A Lagrange dynamic model is established based on small-angle approximation to improve the simulation model for shipborne helicopter landing collision. To describe fuselage motion effectively, the proposed model considers ship motion, the interaction of the tires with the deck, and tire slippage. A mechanism of sliding motion is built, and a real-time reliability analysis of the algorithm is implemented to validate the proposed model. Numerical simulations are also conducted under different operation conditions. Results show that the proposed dynamic model can simulate the collision motion of helicopter landing in real time. Several suggestions for helicopter pilot landing are likewise provided.

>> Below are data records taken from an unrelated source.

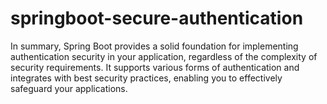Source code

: # springboot-secure-authentication
In summary, Spring Boot provides a solid foundation for implementing authentication security in your application, regardless of the complexity of security requirements. It supports various forms of authentication and integrates with best security practices, enabling you to effectively safeguard your applications.

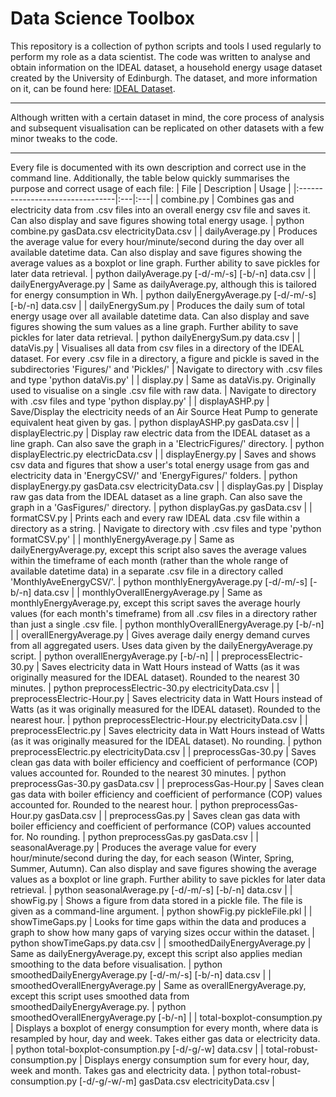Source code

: # Data Science Toolbox
This repository is a collection of python scripts and tools I used regularly to perform my role as a data scientist. 
The code was written to analyse and obtain information on the IDEAL dataset, a household energy usage dataset created by the University of Edinburgh.
The dataset, and more information on it, can be found here: [IDEAL Dataset](https://datashare.is.ed.ac.uk/handle/10283/3647).

---------------

Although written with a certain dataset in mind, the core process of analysis and subsequent visualisation can be replicated on other datasets with a few minor tweaks to the code.

---------------

Every file is documented with its own description and correct use in the command line.
Additionally, the table below quickly summarises the purpose and correct usage of each file:
| File                            | Description | Usage |
|:--------------------------------|:---|:---|
| combine.py                      | Combines gas and electricity data from .csv files into an overall energy csv file and saves it. Can also display and save figures showing total energy usage. | python combine.py gasData.csv electricityData.csv |
| dailyAverage.py                 | Produces the average value for every hour/minute/second during the day over all available datetime data. Can also display and save figures showing the average values as a boxplot or line graph. Further ability to save pickles for later data retrieval. | python dailyAverage.py [-d/-m/-s] [-b/-n] data.csv |
| dailyEnergyAverage.py           | Same as dailyAverage.py, although this is tailored for energy consumption in Wh. | python dailyEnergyAverage.py [-d/-m/-s] [-b/-n] data.csv |
| dailyEnergySum.py               | Produces the daily sum of total energy usage over all available datetime data. Can also display and save figures showing the sum values as a line graph. Further ability to save pickles for later data retrieval. | python dailyEnergySum.py data.csv |
| dataVis.py                      | Visualises all data from csv files in a directory of the IDEAL dataset. For every .csv file in a directory, a figure and pickle is saved in the subdirectories 'Figures/' and 'Pickles/' | Navigate to directory with .csv files and type 'python dataVis.py' |
| display.py                      | Same as dataVis.py. Originally used to visualise on a single .csv file with raw data. | Navigate to directory with .csv files and type 'python display.py' |
| displayASHP.py                  | Save/Display the electricity needs of an Air Source Heat Pump to generate equivalent heat given by gas. | python displayASHP.py gasData.csv |
| displayElectric.py              | Display raw electric data from the IDEAL dataset as a line graph. Can also save the graph in a 'ElectricFigures/' directory. | python displayElectric.py electricData.csv |
| displayEnergy.py                | Saves and shows csv data and figures that show a user's total energy usage from gas and electricity data in 'EnergyCSV/' and 'EnergyFigures/' folders. | python displayEnergy.py gasData.csv electricityData.csv |
| displayGas.py                   | Display raw gas data from the IDEAL dataset as a line graph. Can also save the graph in a 'GasFigures/' directory. | python displayGas.py gasData.csv |
| formatCSV.py                    | Prints each and every raw IDEAL data .csv file within a directory as a string. | Navigate to directory with .csv files and type 'python formatCSV.py' |
| monthlyEnergyAverage.py         | Same as dailyEnergyAverage.py, except this script also saves the average values within the timeframe of each month (rather than the whole range of available datetime data) in a separate .csv file in a directory called 'MonthlyAveEnergyCSV/'. | python monthlyEnergyAverage.py [-d/-m/-s] [-b/-n] data.csv |
| monthlyOverallEnergyAverage.py  | Same as monthlyEnergyAverage.py, except this script saves the average hourly values (for each month's timeframe) from all .csv files in a directory rather than just a single .csv file. | python monthlyOverallEnergyAverage.py [-b/-n] |
| overallEnergyAverage.py         | Gives average daily energy demand curves from all aggregated users. Uses data given by the dailyEnergyAverage.py script. | python overallEnergyAverage.py [-b/-n] |
| preprocessElectric-30.py        | Saves electricity data in Watt Hours instead of Watts (as it was originally measured for the IDEAL dataset). Rounded to the nearest 30 minutes. | python preprocessElectric-30.py electricityData.csv |
| preprocessElectric-Hour.py      | Saves electricity data in Watt Hours instead of Watts (as it was originally measured for the IDEAL dataset). Rounded to the nearest hour. | python preprocessElectric-Hour.py electricityData.csv |
| preprocessElectric.py           | Saves electricity data in Watt Hours instead of Watts (as it was originally measured for the IDEAL dataset). No rounding. | python preprocessElectric.py electricityData.csv |
| preprocessGas-30.py             | Saves clean gas data with boiler efficiency and coefficient of performance (COP) values accounted for. Rounded to the nearest 30 minutes. | python preprocessGas-30.py gasData.csv |
| preprocessGas-Hour.py           | Saves clean gas data with boiler efficiency and coefficient of performance (COP) values accounted for. Rounded to the nearest hour. | python preprocessGas-Hour.py gasData.csv |
| preprocessGas.py                | Saves clean gas data with boiler efficiency and coefficient of performance (COP) values accounted for. No rounding. | python preprocessGas.py gasData.csv |
| seasonalAverage.py              | Produces the average value for every hour/minute/second during the day, for each season (Winter, Spring, Summer, Autumn). Can also display and save figures showing the average values as a boxplot or line graph. Further ability to save pickles for later data retrieval. | python seasonalAverage.py [-d/-m/-s] [-b/-n] data.csv |
| showFig.py                      | Shows a figure from data stored in a pickle file. The file is given as a command-line argument. | python showFig.py pickleFile.pkl |
| showTimeGaps.py                 | Looks for time gaps within the data and produces a graph to show how many gaps of varying sizes occur within the dataset. | python showTimeGaps.py data.csv |
| smoothedDailyEnergyAverage.py   | Same as dailyEnergyAverage.py, except this script also applies median smoothing to the data before visualisation. | python smoothedDailyEnergyAverage.py [-d/-m/-s] [-b/-n] data.csv |
| smoothedOverallEnergyAverage.py | Same as overallEnergyAverage.py, except this script uses smoothed data from smoothedDailyEnergyAverage.py. | python smoothedOverallEnergyAverage.py [-b/-n] |
| total-boxplot-consumption.py    | Displays a boxplot of energy consumption for every month, where data is resampled by hour, day and week. Takes either gas data or electricity data. | python total-boxplot-consumption.py [-d/-g/-w] data.csv |
| total-robust-consumption.py     | Displays energy consumption sum for every hour, day, week and month. Takes gas and electricity data. | python total-robust-consumption.py [-d/-g/-w/-m] gasData.csv electricityData.csv |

Key words: shipborne helicopter; landing model; Lagrange equations; dynamics; validation

Cite this article

Dingxuan ZHAO , Haojie YANG , Carbone GIUSEPPE , Wenhang LI , Tao NI , Shuangji YAO . Modeling and analysis of landing collision dynamics for a shipborne helicopter[J]. Frontiers of Mechanical Engineering, 2021 , 16(1) : 151 -162 . DOI: 10.1007/s11465-020-0617-z

Acknowledgements

This work was supported by the Hebei Province “Giant Plan”, China (Grant No. 4570031), the Hebei Province Natural Science Fund, China (Grant No. E2019203431), and the Foundation for Innovative Research Groups of the Natural Science Foundation of Hebei Province, China (Grant No. E2020203174).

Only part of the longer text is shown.